## [Problem to work on]
Each line from the one containing "인증 및 인가절차 수행" through the end of the entries below must be output exactly; no other line belongs.

(Saved data entries)
- - - - - - -

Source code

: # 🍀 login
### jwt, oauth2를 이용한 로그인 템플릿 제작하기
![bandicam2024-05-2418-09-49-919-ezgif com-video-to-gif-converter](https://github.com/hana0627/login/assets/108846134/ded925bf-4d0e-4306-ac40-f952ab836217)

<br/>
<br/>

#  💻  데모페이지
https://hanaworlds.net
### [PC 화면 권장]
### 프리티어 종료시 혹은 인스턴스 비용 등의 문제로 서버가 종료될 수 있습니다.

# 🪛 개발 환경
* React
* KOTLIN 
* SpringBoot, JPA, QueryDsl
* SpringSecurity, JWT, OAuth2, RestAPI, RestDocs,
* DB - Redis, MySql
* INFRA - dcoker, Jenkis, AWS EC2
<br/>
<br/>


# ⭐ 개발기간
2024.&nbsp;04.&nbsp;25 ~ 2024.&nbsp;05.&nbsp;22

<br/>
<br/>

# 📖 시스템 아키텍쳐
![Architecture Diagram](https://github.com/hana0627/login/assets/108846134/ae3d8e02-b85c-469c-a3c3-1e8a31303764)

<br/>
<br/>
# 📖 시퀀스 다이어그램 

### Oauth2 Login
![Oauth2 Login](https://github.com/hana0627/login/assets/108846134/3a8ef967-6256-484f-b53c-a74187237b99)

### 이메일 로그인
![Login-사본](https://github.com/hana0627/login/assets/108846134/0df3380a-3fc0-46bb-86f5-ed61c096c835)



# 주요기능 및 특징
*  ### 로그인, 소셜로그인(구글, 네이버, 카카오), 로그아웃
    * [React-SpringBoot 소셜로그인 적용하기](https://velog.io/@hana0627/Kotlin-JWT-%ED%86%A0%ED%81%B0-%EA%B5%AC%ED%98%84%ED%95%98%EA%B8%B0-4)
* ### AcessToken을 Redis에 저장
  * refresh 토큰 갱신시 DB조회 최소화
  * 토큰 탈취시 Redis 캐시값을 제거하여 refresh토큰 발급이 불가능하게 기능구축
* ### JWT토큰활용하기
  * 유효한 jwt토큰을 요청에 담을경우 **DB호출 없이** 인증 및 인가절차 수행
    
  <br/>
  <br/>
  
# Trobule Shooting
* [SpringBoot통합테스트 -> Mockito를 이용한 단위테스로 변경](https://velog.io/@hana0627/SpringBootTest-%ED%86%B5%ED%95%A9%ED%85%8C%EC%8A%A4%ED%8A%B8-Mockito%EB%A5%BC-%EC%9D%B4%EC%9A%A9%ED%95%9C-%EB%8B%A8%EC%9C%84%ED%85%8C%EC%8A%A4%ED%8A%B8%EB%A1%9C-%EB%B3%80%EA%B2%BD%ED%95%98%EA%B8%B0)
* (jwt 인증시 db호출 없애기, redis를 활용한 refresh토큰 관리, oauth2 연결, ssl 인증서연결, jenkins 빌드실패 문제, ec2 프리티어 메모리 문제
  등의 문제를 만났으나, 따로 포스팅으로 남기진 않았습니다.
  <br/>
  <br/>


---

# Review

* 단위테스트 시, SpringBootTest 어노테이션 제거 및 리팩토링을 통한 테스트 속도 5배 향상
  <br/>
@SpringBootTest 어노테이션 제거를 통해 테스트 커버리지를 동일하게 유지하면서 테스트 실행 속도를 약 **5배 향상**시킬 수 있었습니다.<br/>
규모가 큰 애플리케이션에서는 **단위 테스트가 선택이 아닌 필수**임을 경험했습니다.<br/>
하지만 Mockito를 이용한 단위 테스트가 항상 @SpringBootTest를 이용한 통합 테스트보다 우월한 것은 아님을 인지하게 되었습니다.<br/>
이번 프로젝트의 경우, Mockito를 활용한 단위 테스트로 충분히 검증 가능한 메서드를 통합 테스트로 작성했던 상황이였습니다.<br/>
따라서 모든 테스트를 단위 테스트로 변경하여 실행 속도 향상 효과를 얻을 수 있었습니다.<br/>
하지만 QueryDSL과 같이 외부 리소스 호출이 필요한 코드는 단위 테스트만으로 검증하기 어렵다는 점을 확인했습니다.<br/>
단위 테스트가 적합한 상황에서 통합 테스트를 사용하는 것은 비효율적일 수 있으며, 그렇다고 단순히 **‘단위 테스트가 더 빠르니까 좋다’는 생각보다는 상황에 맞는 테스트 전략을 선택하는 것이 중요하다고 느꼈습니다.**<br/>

- - - - - - -

## [Exercise output]
  * 유효한 jwt토큰을 요청에 담을경우 **DB호출 없이** 인증 및 인가절차 수행
    
  <br/>
  <br/>
  
# Trobule Shooting
* [SpringBoot통합테스트 -> Mockito를 이용한 단위테스로 변경](https://velog.io/@hana0627/SpringBootTest-%ED%86%B5%ED%95%A9%ED%85%8C%EC%8A%A4%ED%8A%B8-Mockito%EB%A5%BC-%EC%9D%B4%EC%9A%A9%ED%95%9C-%EB%8B%A8%EC%9C%84%ED%85%8C%EC%8A%A4%ED%8A%B8%EB%A1%9C-%EB%B3%80%EA%B2%BD%ED%95%98%EA%B8%B0)
* (jwt 인증시 db호출 없애기, redis를 활용한 refresh토큰 관리, oauth2 연결, ssl 인증서연결, jenkins 빌드실패 문제, ec2 프리티어 메모리 문제
  등의 문제를 만났으나, 따로 포스팅으로 남기진 않았습니다.
  <br/>
  <br/>


---

# Review

* 단위테스트 시, SpringBootTest 어노테이션 제거 및 리팩토링을 통한 테스트 속도 5배 향상
  <br/>
@SpringBootTest 어노테이션 제거를 통해 테스트 커버리지를 동일하게 유지하면서 테스트 실행 속도를 약 **5배 향상**시킬 수 있었습니다.<br/>
규모가 큰 애플리케이션에서는 **단위 테스트가 선택이 아닌 필수**임을 경험했습니다.<br/>
하지만 Mockito를 이용한 단위 테스트가 항상 @SpringBootTest를 이용한 통합 테스트보다 우월한 것은 아님을 인지하게 되었습니다.<br/>
이번 프로젝트의 경우, Mockito를 활용한 단위 테스트로 충분히 검증 가능한 메서드를 통합 테스트로 작성했던 상황이였습니다.<br/>
따라서 모든 테스트를 단위 테스트로 변경하여 실행 속도 향상 효과를 얻을 수 있었습니다.<br/>
하지만 QueryDSL과 같이 외부 리소스 호출이 필요한 코드는 단위 테스트만으로 검증하기 어렵다는 점을 확인했습니다.<br/>
단위 테스트가 적합한 상황에서 통합 테스트를 사용하는 것은 비효율적일 수 있으며, 그렇다고 단순히 **‘단위 테스트가 더 빠르니까 좋다’는 생각보다는 상황에 맞는 테스트 전략을 선택하는 것이 중요하다고 느꼈습니다.**<br/>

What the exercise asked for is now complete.